Why Eric Schmidt Is Wrong About Microsoft Not Mattering Anymore
First time accepted submitter Gumbercules!! writes "Eric Schmidt said he believes there is a 'Gang of Four' technology platform leaders — Google, Apple, Amazon and Facebook — Microsoft isn't one of them. I wrote about why I believe he's wrong and what it might say about Google's weaknesses. From the article: 'It's no secret that Microsoft have utterly failed to make significant roads into the mobile market place. Windows Phone 7 has approximately no marketshare (ok they have live 5% or so) and this has actually gone down over the last year. It's also no secret that Microsoft have failed to gain any semblance of "cool" and that they're also managing to drag Nokia down with them. It's not even a secret that nearly everyone who looks at the new Windows 8 interface-formally-known-as-Metro doesn't like it. However this isn't the whole story.'"
Facebook is not one of them but Microsoft.

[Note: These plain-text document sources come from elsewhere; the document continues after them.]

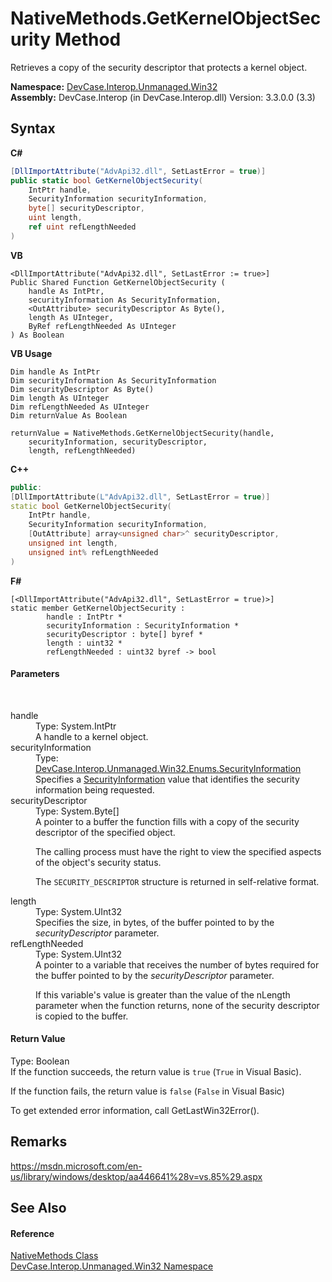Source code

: # NativeMethods.GetKernelObjectSecurity Method 
 

Retrieves a copy of the security descriptor that protects a kernel object.

**Namespace:**&nbsp;<a href="N_DevCase_Interop_Unmanaged_Win32">DevCase.Interop.Unmanaged.Win32</a><br />**Assembly:**&nbsp;DevCase.Interop (in DevCase.Interop.dll) Version: 3.3.0.0 (3.3)

## Syntax

**C#**<br />
``` C#
[DllImportAttribute("AdvApi32.dll", SetLastError = true)]
public static bool GetKernelObjectSecurity(
	IntPtr handle,
	SecurityInformation securityInformation,
	byte[] securityDescriptor,
	uint length,
	ref uint refLengthNeeded
)
```

**VB**<br />
``` VB
<DllImportAttribute("AdvApi32.dll", SetLastError := true>]
Public Shared Function GetKernelObjectSecurity ( 
	handle As IntPtr,
	securityInformation As SecurityInformation,
	<OutAttribute> securityDescriptor As Byte(),
	length As UInteger,
	ByRef refLengthNeeded As UInteger
) As Boolean
```

**VB Usage**<br />
``` VB Usage
Dim handle As IntPtr
Dim securityInformation As SecurityInformation
Dim securityDescriptor As Byte()
Dim length As UInteger
Dim refLengthNeeded As UInteger
Dim returnValue As Boolean

returnValue = NativeMethods.GetKernelObjectSecurity(handle, 
	securityInformation, securityDescriptor, 
	length, refLengthNeeded)
```

**C++**<br />
``` C++
public:
[DllImportAttribute(L"AdvApi32.dll", SetLastError = true)]
static bool GetKernelObjectSecurity(
	IntPtr handle, 
	SecurityInformation securityInformation, 
	[OutAttribute] array<unsigned char>^ securityDescriptor, 
	unsigned int length, 
	unsigned int% refLengthNeeded
)
```

**F#**<br />
``` F#
[<DllImportAttribute("AdvApi32.dll", SetLastError = true)>]
static member GetKernelObjectSecurity : 
        handle : IntPtr * 
        securityInformation : SecurityInformation * 
        securityDescriptor : byte[] byref * 
        length : uint32 * 
        refLengthNeeded : uint32 byref -> bool 

```


#### Parameters
&nbsp;<dl><dt>handle</dt><dd>Type: System.IntPtr<br />A handle to a kernel object.</dd><dt>securityInformation</dt><dd>Type: <a href="T_DevCase_Interop_Unmanaged_Win32_Enums_SecurityInformation">DevCase.Interop.Unmanaged.Win32.Enums.SecurityInformation</a><br />Specifies a <a href="T_DevCase_Interop_Unmanaged_Win32_Enums_SecurityInformation">SecurityInformation</a> value that identifies the security information being requested.</dd><dt>securityDescriptor</dt><dd>Type: System.Byte[]<br />A pointer to a buffer the function fills with a copy of the security descriptor of the specified object. 

 The calling process must have the right to view the specified aspects of the object's security status. 

 The `SECURITY_DESCRIPTOR` structure is returned in self-relative format.</dd><dt>length</dt><dd>Type: System.UInt32<br />Specifies the size, in bytes, of the buffer pointed to by the *securityDescriptor* parameter.</dd><dt>refLengthNeeded</dt><dd>Type: System.UInt32<br />A pointer to a variable that receives the number of bytes required for the buffer pointed to by the *securityDescriptor* parameter. 

 If this variable's value is greater than the value of the nLength parameter when the function returns, none of the security descriptor is copied to the buffer.</dd></dl>

#### Return Value
Type: Boolean<br />If the function succeeds, the return value is `true` (`True` in Visual Basic). 

 If the function fails, the return value is `false` (`False` in Visual Basic)

 To get extended error information, call GetLastWin32Error().

## Remarks
<a href="https://msdn.microsoft.com/en-us/library/windows/desktop/aa446641%28v=vs.85%29.aspx" target="_blank">https://msdn.microsoft.com/en-us/library/windows/desktop/aa446641%28v=vs.85%29.aspx</a>

## See Also


#### Reference
<a href="T_DevCase_Interop_Unmanaged_Win32_NativeMethods">NativeMethods Class</a><br /><a href="N_DevCase_Interop_Unmanaged_Win32">DevCase.Interop.Unmanaged.Win32 Namespace</a><br />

You can see it from their price history.
All four of the companies mentioned are walled-in gardens.
Ballmer and out-of-control, boy-billionaire eccentricities including management implementations, R&D based on petty jealousies and magical thinking are to blame for MS' slow, steady decline. Stick a fork in MS, it's done insofar as stock value as far as staking its entire hopes for the future on legacy Windows and Office market bases.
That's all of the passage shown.